● **Task material**:
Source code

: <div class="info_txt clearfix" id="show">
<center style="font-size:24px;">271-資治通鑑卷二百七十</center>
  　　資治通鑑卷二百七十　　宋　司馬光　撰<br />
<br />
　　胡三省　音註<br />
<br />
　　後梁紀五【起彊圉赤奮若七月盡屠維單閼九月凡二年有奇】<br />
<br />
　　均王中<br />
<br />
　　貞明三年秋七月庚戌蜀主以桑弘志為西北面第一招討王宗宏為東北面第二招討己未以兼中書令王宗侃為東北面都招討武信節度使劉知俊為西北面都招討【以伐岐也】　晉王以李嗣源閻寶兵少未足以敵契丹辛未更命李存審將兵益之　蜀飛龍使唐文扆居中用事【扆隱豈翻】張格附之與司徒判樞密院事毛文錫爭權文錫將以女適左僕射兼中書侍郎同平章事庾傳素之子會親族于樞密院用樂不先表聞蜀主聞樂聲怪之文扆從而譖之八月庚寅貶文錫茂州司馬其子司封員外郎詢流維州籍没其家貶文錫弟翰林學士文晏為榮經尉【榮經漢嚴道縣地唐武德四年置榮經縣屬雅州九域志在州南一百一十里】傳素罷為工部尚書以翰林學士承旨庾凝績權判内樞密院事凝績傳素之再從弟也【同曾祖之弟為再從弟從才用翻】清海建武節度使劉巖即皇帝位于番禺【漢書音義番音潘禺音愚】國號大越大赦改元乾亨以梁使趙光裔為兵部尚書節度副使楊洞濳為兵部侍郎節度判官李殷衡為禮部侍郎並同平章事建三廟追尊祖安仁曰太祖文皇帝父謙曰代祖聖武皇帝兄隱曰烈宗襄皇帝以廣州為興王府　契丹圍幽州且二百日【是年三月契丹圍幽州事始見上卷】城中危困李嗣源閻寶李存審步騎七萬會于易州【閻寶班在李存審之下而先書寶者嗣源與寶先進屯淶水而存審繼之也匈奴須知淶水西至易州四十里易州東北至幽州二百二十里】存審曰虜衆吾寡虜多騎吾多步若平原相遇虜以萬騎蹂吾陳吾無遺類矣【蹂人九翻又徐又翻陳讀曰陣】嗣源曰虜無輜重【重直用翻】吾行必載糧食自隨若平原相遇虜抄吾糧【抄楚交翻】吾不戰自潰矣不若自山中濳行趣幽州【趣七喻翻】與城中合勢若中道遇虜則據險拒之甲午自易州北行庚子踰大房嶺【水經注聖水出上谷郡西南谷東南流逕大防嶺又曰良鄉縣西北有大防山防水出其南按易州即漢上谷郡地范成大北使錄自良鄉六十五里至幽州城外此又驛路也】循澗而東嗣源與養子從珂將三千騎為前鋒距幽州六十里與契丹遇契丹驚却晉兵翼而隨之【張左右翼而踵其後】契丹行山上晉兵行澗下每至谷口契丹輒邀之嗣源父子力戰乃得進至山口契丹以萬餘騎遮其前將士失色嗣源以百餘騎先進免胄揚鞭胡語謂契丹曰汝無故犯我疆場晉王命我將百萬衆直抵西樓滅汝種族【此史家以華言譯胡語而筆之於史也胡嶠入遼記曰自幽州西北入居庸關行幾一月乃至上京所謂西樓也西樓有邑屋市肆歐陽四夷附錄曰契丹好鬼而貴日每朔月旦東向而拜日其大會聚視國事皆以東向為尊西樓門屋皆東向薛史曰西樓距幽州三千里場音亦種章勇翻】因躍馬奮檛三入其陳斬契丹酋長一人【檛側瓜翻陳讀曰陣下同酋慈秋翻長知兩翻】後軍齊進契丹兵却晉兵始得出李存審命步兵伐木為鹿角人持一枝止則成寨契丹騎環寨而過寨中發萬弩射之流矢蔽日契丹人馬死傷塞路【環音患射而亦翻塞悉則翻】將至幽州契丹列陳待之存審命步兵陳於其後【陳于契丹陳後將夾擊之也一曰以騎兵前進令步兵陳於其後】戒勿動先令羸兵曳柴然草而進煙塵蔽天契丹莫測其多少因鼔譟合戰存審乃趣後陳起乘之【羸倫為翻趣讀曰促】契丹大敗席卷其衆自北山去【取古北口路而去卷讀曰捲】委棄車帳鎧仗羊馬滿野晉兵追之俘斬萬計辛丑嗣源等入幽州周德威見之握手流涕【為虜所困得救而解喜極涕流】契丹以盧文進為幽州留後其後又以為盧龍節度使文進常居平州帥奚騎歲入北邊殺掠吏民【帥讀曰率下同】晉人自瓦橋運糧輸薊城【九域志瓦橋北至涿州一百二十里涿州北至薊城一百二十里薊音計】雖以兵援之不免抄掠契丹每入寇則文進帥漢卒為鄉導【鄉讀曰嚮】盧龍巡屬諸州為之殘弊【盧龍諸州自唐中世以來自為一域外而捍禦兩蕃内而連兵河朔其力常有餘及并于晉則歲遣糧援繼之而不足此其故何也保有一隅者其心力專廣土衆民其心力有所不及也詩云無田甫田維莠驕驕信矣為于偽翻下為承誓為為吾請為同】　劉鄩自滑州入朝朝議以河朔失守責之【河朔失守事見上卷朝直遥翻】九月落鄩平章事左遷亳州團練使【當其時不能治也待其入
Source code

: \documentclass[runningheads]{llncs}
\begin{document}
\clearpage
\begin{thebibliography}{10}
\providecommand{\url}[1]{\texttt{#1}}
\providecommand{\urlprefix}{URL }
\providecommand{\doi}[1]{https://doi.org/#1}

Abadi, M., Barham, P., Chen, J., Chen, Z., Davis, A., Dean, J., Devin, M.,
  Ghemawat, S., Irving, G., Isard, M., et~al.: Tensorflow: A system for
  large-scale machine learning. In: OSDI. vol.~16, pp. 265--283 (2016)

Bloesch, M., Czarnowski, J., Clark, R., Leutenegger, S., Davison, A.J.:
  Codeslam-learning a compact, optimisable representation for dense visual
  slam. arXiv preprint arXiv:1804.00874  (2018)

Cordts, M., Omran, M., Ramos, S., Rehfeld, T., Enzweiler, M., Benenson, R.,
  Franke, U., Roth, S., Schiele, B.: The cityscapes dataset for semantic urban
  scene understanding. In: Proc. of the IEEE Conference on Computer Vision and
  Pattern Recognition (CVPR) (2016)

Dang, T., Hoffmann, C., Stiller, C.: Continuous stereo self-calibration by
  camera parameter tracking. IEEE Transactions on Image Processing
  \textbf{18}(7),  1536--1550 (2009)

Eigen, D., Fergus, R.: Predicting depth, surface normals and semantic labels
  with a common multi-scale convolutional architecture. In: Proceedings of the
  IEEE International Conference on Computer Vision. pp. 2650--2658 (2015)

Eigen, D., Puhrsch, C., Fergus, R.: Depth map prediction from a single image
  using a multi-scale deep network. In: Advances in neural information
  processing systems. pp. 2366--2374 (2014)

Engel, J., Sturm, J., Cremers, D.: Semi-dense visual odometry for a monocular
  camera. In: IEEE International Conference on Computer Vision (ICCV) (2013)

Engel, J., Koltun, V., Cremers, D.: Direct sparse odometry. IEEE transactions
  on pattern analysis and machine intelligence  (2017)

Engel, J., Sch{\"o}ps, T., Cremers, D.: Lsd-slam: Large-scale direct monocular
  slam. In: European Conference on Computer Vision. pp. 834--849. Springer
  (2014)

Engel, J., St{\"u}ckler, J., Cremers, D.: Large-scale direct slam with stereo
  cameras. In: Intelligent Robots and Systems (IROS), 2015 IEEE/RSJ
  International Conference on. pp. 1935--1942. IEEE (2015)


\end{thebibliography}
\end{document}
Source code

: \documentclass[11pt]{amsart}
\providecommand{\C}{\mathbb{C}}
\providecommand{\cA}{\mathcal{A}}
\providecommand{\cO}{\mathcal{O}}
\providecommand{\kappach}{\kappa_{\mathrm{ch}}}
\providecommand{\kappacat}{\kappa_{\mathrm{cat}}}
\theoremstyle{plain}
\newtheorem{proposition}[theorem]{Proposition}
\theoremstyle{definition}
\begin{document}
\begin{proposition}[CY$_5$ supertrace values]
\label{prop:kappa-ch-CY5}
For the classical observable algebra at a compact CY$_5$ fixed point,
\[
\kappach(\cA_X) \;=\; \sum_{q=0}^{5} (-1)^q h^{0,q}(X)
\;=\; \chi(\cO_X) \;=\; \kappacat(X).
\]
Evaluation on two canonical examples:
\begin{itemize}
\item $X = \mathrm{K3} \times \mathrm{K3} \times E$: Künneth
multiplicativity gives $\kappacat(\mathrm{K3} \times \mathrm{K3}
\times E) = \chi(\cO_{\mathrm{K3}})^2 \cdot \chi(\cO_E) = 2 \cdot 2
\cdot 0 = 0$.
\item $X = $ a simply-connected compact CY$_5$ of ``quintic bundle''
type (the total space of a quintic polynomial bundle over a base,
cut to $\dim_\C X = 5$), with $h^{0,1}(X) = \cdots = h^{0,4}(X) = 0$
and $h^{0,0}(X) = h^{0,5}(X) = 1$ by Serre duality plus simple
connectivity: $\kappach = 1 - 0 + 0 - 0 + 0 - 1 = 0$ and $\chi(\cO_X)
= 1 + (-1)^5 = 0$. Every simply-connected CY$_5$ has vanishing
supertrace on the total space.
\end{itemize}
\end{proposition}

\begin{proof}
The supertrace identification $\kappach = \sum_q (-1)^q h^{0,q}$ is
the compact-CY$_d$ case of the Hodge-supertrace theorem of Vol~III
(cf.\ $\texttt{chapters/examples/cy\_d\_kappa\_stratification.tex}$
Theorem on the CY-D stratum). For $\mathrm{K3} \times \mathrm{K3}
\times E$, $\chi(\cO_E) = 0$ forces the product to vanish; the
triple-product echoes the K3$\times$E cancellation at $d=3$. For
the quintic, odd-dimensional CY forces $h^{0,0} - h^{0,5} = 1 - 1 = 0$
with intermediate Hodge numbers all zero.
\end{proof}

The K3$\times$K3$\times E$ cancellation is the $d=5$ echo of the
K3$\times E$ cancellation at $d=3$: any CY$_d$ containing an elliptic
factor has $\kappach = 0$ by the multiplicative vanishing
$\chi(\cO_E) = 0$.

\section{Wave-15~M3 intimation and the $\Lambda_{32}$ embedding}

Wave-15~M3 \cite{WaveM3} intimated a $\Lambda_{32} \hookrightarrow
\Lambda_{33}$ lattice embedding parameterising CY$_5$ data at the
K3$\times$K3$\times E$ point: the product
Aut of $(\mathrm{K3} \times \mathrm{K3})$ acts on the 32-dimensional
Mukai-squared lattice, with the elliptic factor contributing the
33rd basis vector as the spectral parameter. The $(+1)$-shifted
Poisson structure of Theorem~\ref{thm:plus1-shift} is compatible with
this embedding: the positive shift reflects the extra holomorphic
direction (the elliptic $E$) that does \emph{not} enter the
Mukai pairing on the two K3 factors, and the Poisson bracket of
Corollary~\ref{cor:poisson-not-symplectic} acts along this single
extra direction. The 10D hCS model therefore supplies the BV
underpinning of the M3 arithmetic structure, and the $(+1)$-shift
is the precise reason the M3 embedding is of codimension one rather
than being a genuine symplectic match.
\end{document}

● **Activity**: In the entries above, restate word for word the lines between the one holding "Engel, J., Koltun, V., Cremers, D.: Direct" and the one holding "duality plus simple", inclusive, and nothing besides.

● **Task response**:
Engel, J., Koltun, V., Cremers, D.: Direct sparse odometry. IEEE transactions
  on pattern analysis and machine intelligence  (2017)

Engel, J., Sch{\"o}ps, T., Cremers, D.: Lsd-slam: Large-scale direct monocular
  slam. In: European Conference on Computer Vision. pp. 834--849. Springer
  (2014)

Engel, J., St{\"u}ckler, J., Cremers, D.: Large-scale direct slam with stereo
  cameras. In: Intelligent Robots and Systems (IROS), 2015 IEEE/RSJ
  International Conference on. pp. 1935--1942. IEEE (2015)


\end{thebibliography}
\end{document}
Source code

: \documentclass[11pt]{amsart}
\providecommand{\C}{\mathbb{C}}
\providecommand{\cA}{\mathcal{A}}
\providecommand{\cO}{\mathcal{O}}
\providecommand{\kappach}{\kappa_{\mathrm{ch}}}
\providecommand{\kappacat}{\kappa_{\mathrm{cat}}}
\theoremstyle{plain}
\newtheorem{proposition}[theorem]{Proposition}
\theoremstyle{definition}
\begin{document}
\begin{proposition}[CY$_5$ supertrace values]
\label{prop:kappa-ch-CY5}
For the classical observable algebra at a compact CY$_5$ fixed point,
\[
\kappach(\cA_X) \;=\; \sum_{q=0}^{5} (-1)^q h^{0,q}(X)
\;=\; \chi(\cO_X) \;=\; \kappacat(X).
\]
Evaluation on two canonical examples:
\begin{itemize}
\item $X = \mathrm{K3} \times \mathrm{K3} \times E$: Künneth
multiplicativity gives $\kappacat(\mathrm{K3} \times \mathrm{K3}
\times E) = \chi(\cO_{\mathrm{K3}})^2 \cdot \chi(\cO_E) = 2 \cdot 2
\cdot 0 = 0$.
\item $X = $ a simply-connected compact CY$_5$ of ``quintic bundle''
type (the total space of a quintic polynomial bundle over a base,
cut to $\dim_\C X = 5$), with $h^{0,1}(X) = \cdots = h^{0,4}(X) = 0$
and $h^{0,0}(X) = h^{0,5}(X) = 1$ by Serre duality plus simple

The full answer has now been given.